For those loans where objective evidence of impairment exists, impairment losses are determined considering the
following factors:
HSBC’s aggregate exposure to the customer;
the viability of the customer’s business model and their capacity to trade successfully out of financial
difficulties and generate sufficient cash flow to service debt obligations;
the amount and timing of expected receipts and recoveries;
the likely dividend available on liquidation or bankruptcy;
the extent of other creditors’ commitments ranking ahead of, or pari passu with, HSBC and the likelihood
of other creditors continuing to support the company;
the complexity of determining the aggregate amount and ranking of all creditor claims and the extent to
which legal and insurance uncertainties are evident;
the realisable value of security (or other credit mitigants) and likelihood of successful repossession;
the likely deduction of any costs involved in recovery of amounts outstanding;
the ability of the borrower to obtain, and make payments in, the currency of the loan if not denominated in
local currency; and
when available, the secondary market price of the debt.

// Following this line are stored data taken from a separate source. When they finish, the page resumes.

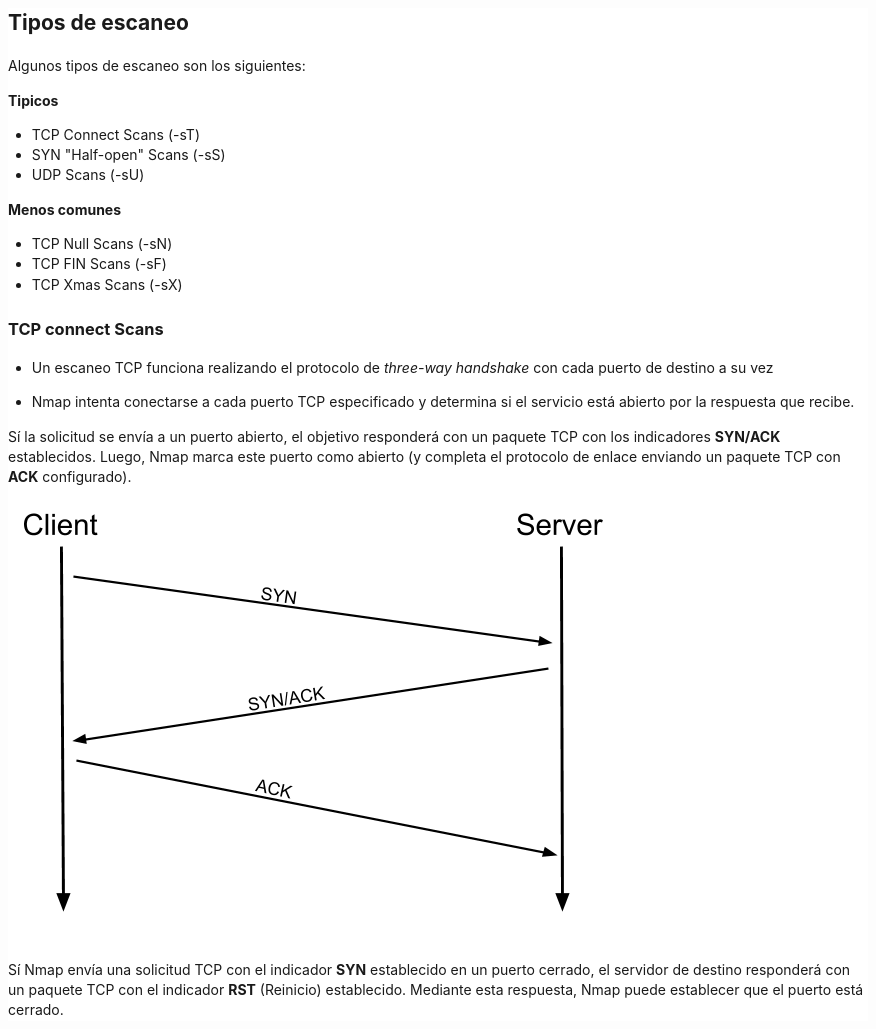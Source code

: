 ## Tipos de escaneo

Algunos tipos de escaneo son los siguientes:

**Tipicos**
- TCP Connect Scans (-sT)
- SYN "Half-open" Scans (-sS)
- UDP Scans (-sU)

**Menos comunes**
- TCP Null Scans (-sN)
- TCP FIN Scans (-sF)
- TCP Xmas Scans (-sX)


### TCP connect Scans
- Un escaneo TCP funciona realizando el protocolo de *three-way handshake*  con cada puerto de destino a su vez

- Nmap intenta conectarse a cada puerto TCP especificado y determina si el servicio está abierto por la respuesta que recibe.

 Sí la solicitud se envía a un puerto abierto, el objetivo responderá con un paquete TCP con los indicadores **SYN/ACK** establecidos. Luego, Nmap marca este puerto como abierto (y completa el protocolo de enlace enviando un paquete TCP con **ACK** configurado).

![](assets/1.png)

Sí Nmap envía una solicitud TCP con el indicador **SYN** establecido en un puerto cerrado, el servidor de destino responderá con un paquete TCP con el indicador **RST** (Reinicio) establecido. Mediante esta respuesta, Nmap puede establecer que el puerto está cerrado.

Impairment losses are calculated by discounting the expected future cash flows of a loan at its original effective
interest rate and comparing the resultant present value with the loan’s current carrying amount. The impairment
allowances on individually significant accounts are reviewed at least quarterly and more regularly when
circumstances require. This normally encompasses re-assessment of the enforceability of any collateral held and
the timing and amount of actual and anticipated receipts. Individually assessed impairment allowances are only
released when there is reasonable and objective evidence of a reduction in the established loss estimate.
Collectively assessed loans and advances
Impairment is assessed on a collective basis in two circumstances:
to cover losses which have been incurred but have not yet been identified on loans subject to individual
assessment; and
for homogeneous groups of loans that are not considered individually significant.
Incurred but not yet identified impairment
Individually assessed loans for which no evidence of loss has been specifically identified on an individual basis
are grouped together according to their credit risk characteristics for the purpose of calculating an estimated
collective loss. This reflects impairment losses that HSBC has incurred as a result of events occurring before
the balance sheet date, which HSBC is not able to identify on an individual loan basis, and that can be reliably
estimated. These losses will only be individually identified in the future. As soon as information becomes
available which identifies losses on individual loans within the group, those loans are removed from the group
and assessed on an individual basis for impairment.